Visa Promotes NFC As Innovation, Despite 13+ Years in Market And Low Adoption

Hand of woman paying with contactless credit card, NFC technology

Hand of woman paying with contactless credit card with NFC technology in an electrical shop, credit card reader, payment terminal, finance concept

This article in Smartbrief.com discusses Visa’s demonstration of NFC contactless in its Washington D.C. Innovation Studio along with other new payment methods, such as a biometric enabled payment. NFC Contactless has been in market for more than 13 years, which gives an indication of how difficult it is to be innovative in payments:

“For the past two weeks, Visa’s pop-up Innovation Station in Washington, D.C. demonstrated the company’s upcoming technological improvements geared towards greater convenience and security. Most notably, Visa hopes to streamline transactions through the adoption of contact-less payment methods.
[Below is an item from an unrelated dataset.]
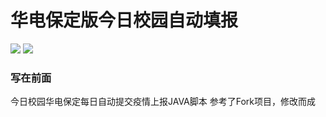 # 华电保定版今日校园自动填报
![](https://img.shields.io/badge/build-passing-brightgreen) ![](https://img.shields.io/badge/Powered%20by-Damon-green)
### 写在前面

今日校园华电保定每日自动提交疫情上报JAVA脚本
参考了Fork项目，修改而成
The pop-up exhibit functioned as a choreographed tour of a typical consumer’s day. Throughout the tour, attendees could see how consumers will be able to pre-order goods, manage their credit cards, more quickly and efficiently navigate public transportation and ensure more secure payment methods using Visa’s new technology. Although many of these innovations depend on contact-less technology, the company hopes the adoption process will take only three to five years.”

Of course slow adoption is only partially Visa’s fault. While slow merchant deployment of NFC can be partially blamed on the aggressive role out of EMV in the US by the networks, the slow adoption is exacerbated by the lackluster issuance of NFC cards by issuers, combined with lackluster adoption of mobile wallets by consumers. This suggests that Visa may be a tad optimistic if the 3 to 5 year adoption prediction for contactless assumes more than 50% of all consumer transactions will be NFC. A better bet might be on contactless writ large to include card-on-file, eCommerce, and purchases conducted through mobile apps.

The biometric solutions identified by Visa and discussed in this article will also need to be re-thought as state and federal regulations (this article identifies why several US senators are calling for more regulation) and consumers become more wary of using physical biometrics collected and stored centrally. The central storage creates a honeypot that criminals will obsess over, so it is more likely that a solution such as that promoted by FIDO will win the day, because the biometrics never leave the consumer’s device and the consumer can decide who they wish to authenticate with while the biometric remains safe in the smartphone.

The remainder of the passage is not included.